While the United States regards itself as a highly transparent democracy, columnist Enrique Lynch of Argentina’s La Capital writes that the photo taken during the killing of Osama bin Laden in the White House Situation Room reflects a blatant and dangerous exclusion of the public more reminiscent of a monarchy than a 21st century democracy.
For Argentina’s La Capital, Enrique Lynch writes in part:
What’s the significance of the photo showing Obama, Clinton and their collaborators watching the planned assassination of Osama bin Laden live? It displays a flagrant prohibition: we’re not allowed to see it – that is, those of us who are unlikely to be seen in such a photo. It stands for the sanctioning of illegality and a self-portrait of prohibition. The spectators looking on right in front of our noses at something we can’t see is a sacramental vehicle for unquestioned command. You may observe how we watched, but you can’t see what we saw. As gestures go, it couldn’t have been more impolite.
But it would be too frivolous to dwell on manners. What’s relevant about this image is that it establishes a demarcation, and this brief instance of censorship creates an impregnable wall separating us from the “Forbidden City.”
This snapshot reveals the true face of power: the authority to establish a barrier between what is said and what is allowed to be seen; between what has occurred, and, when necessary, what can disappear, much like Stalin did to Trotsky in that famous photo at a Lenin rally. The difference being, Stalin made a photo disappear, whereas now, one is being concealed. It’s no accident that the media are partners in this beloved ontological task. They do it all the time: where have those “rebels” in Bengazi gone, who were once featured on the front page? They have disappeared, much like the corpses the Argentine military threw into the Rio de la Plata River in an effort to hide evidence of their genocide; or the way bin Laden’s body has been made to forever disappear. Where there’s no corpse, there’s no crime.

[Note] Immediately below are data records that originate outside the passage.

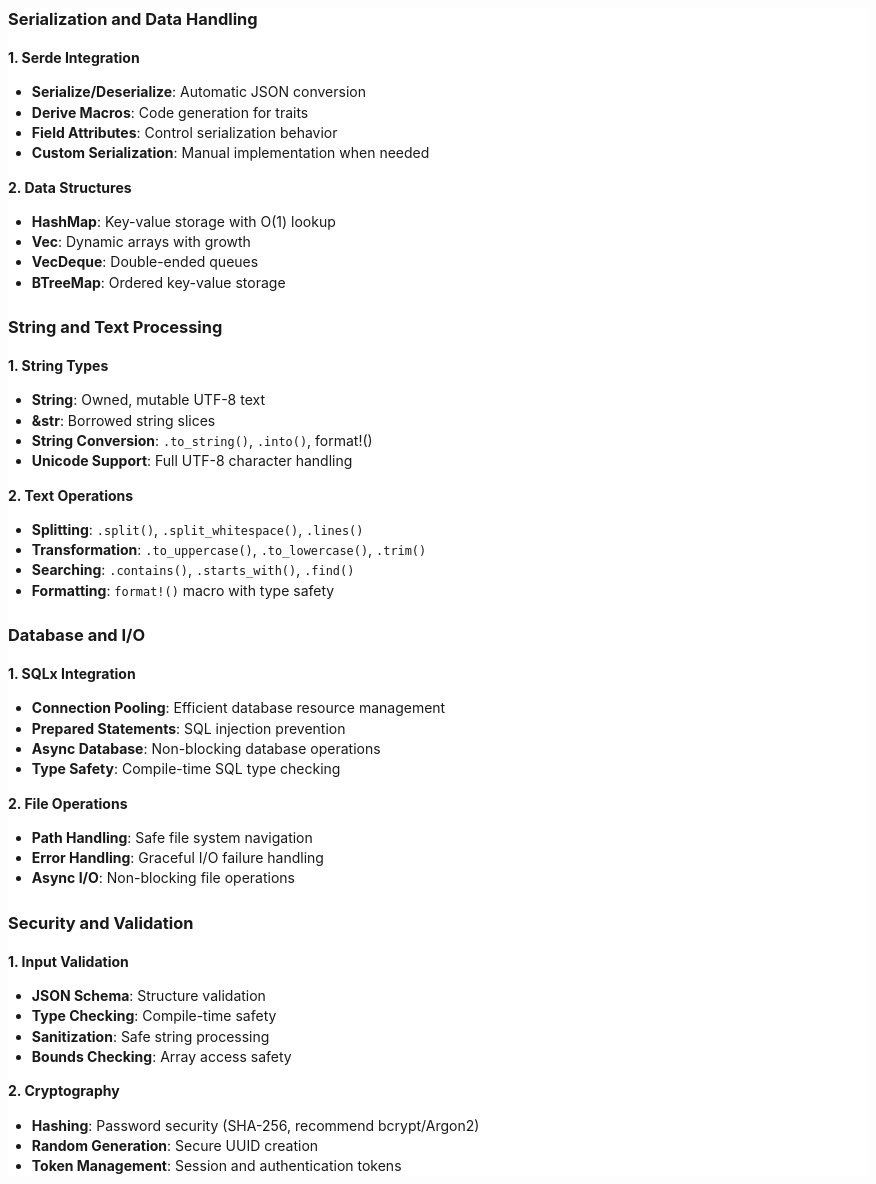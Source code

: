 ### **Serialization and Data Handling**

**1. Serde Integration**
- **Serialize/Deserialize**: Automatic JSON conversion
- **Derive Macros**: Code generation for traits
- **Field Attributes**: Control serialization behavior
- **Custom Serialization**: Manual implementation when needed

**2. Data Structures**
- **HashMap**: Key-value storage with O(1) lookup
- **Vec**: Dynamic arrays with growth
- **VecDeque**: Double-ended queues
- **BTreeMap**: Ordered key-value storage

### **String and Text Processing**

**1. String Types**
- **String**: Owned, mutable UTF-8 text
- **&str**: Borrowed string slices
- **String Conversion**: `.to_string()`, `.into()`, format!()
- **Unicode Support**: Full UTF-8 character handling

**2. Text Operations**
- **Splitting**: `.split()`, `.split_whitespace()`, `.lines()`
- **Transformation**: `.to_uppercase()`, `.to_lowercase()`, `.trim()`
- **Searching**: `.contains()`, `.starts_with()`, `.find()`
- **Formatting**: `format!()` macro with type safety

### **Database and I/O**

**1. SQLx Integration**
- **Connection Pooling**: Efficient database resource management
- **Prepared Statements**: SQL injection prevention
- **Async Database**: Non-blocking database operations
- **Type Safety**: Compile-time SQL type checking

**2. File Operations**
- **Path Handling**: Safe file system navigation
- **Error Handling**: Graceful I/O failure handling
- **Async I/O**: Non-blocking file operations

### **Security and Validation**

**1. Input Validation**
- **JSON Schema**: Structure validation
- **Type Checking**: Compile-time safety
- **Sanitization**: Safe string processing
- **Bounds Checking**: Array access safety

**2. Cryptography**
- **Hashing**: Password security (SHA-256, recommend bcrypt/Argon2)
- **Random Generation**: Secure UUID creation
- **Token Management**: Session and authentication tokens
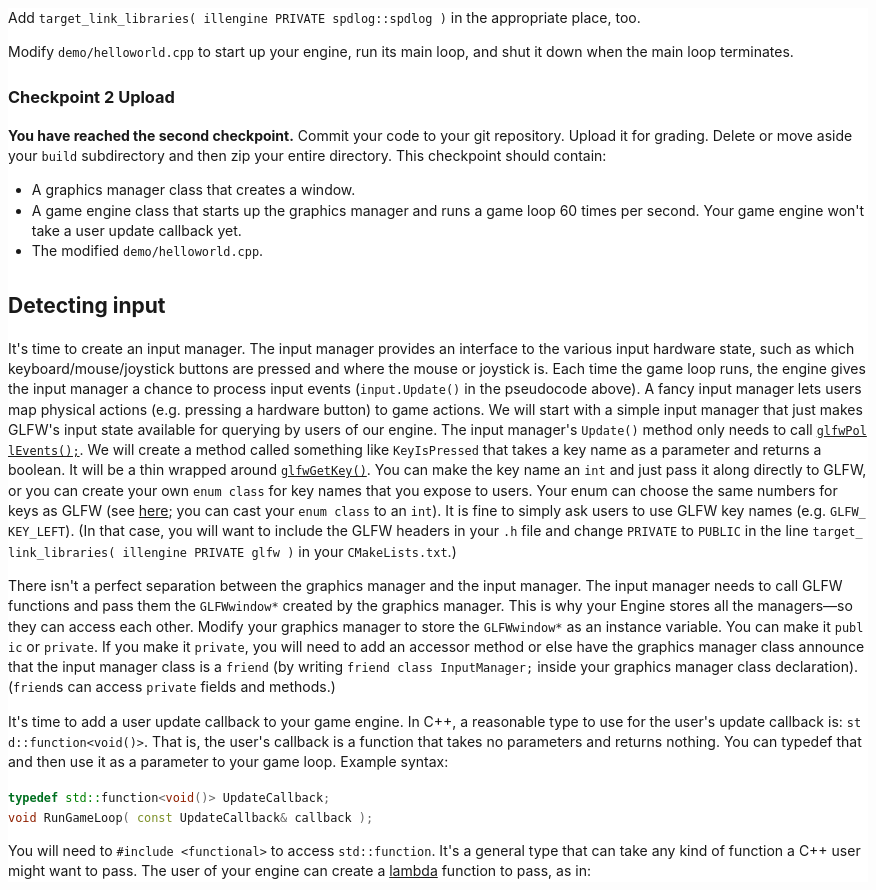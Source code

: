 Add `target_link_libraries( illengine PRIVATE spdlog::spdlog )` in the appropriate place, too.

Modify `demo/helloworld.cpp` to start up your engine, run its main loop, and shut it down when the main loop terminates.

### Checkpoint 2 Upload

**You have reached the second checkpoint.** Commit your code to your git repository. Upload it for grading. Delete or move aside your `build` subdirectory and then zip your entire directory. This checkpoint should contain:

* A graphics manager class that creates a window.
* A game engine class that starts up the graphics manager and runs a game loop 60 times per second. Your game engine won't take a user update callback yet.
* The modified `demo/helloworld.cpp`.

## Detecting input

It's time to create an input manager. The input manager provides an interface to the various input hardware state, such as which keyboard/mouse/joystick buttons are pressed and where the mouse or joystick is. Each time the game loop runs, the engine gives the input manager a chance to process input events (`input.Update()` in the pseudocode above). A fancy input manager lets users map physical actions (e.g. pressing a hardware button) to game actions. We will start with a simple input manager that just makes GLFW's input state available for querying by users of our engine. The input manager's `Update()` method only needs to call [`glfwPollEvents();`](https://www.glfw.org/docs/3.3/group__window.html#ga37bd57223967b4211d60ca1a0bf3c832). We will create a method called something like `KeyIsPressed` that takes a key name as a parameter and returns a boolean. It will be a thin wrapped around [`glfwGetKey()`](https://www.glfw.org/docs/3.3/group__input.html#gadd341da06bc8d418b4dc3a3518af9ad2). You can make the key name an `int` and just pass it along directly to GLFW, or you can create your own `enum class` for key names that you expose to users. Your enum can choose the same numbers for keys as GLFW (see [here](https://www.glfw.org/docs/3.3/group__keys.html); you can cast your `enum class` to an `int`). It is fine to simply ask users to use GLFW key names (e.g. `GLFW_KEY_LEFT`). (In that case, you will want to include the GLFW headers in your `.h` file and change `PRIVATE` to `PUBLIC` in the line `target_link_libraries( illengine PRIVATE glfw )` in your `CMakeLists.txt`.)

There isn't a perfect separation between the graphics manager and the input manager. The input manager needs to call GLFW functions and pass them the `GLFWwindow*` created by the graphics manager. This is why your Engine stores all the managers—so they can access each other. Modify your graphics manager to store the `GLFWwindow*` as an instance variable. You can make it `public` or `private`. If you make it `private`, you will need to add an accessor method or else have the graphics manager class announce that the input manager class is a `friend` (by writing `friend class InputManager;` inside your graphics manager class declaration). (`friend`s can access `private` fields and methods.)

It's time to add a user update callback to your game engine. In C++, a reasonable type to use for the user's update callback is: `std::function<void()>`. That is, the user's callback is a function that takes no parameters and returns nothing. You can typedef that and then use it as a parameter to your game loop. Example syntax:

```c++
typedef std::function<void()> UpdateCallback;
void RunGameLoop( const UpdateCallback& callback );
```

You will need to `#include <functional>` to access `std::function`. It's a general type that can take any kind of function a C++ user might want to pass. The user of your engine can create a [lambda](https://en.cppreference.com/w/cpp/language/lambda) function to pass, as in:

Something very serious is happening in plain sight. A world without rules is being built – a world in which the U.N. authorizes neocolonialism interventions like the one in Libya, assassinations are tolerated, the use of torture is legitimized and directly emulates the behavior of terrorists, and wars are fought in the name of preserving peace, while at the same time, concentration camps like Guantanamo are maintained.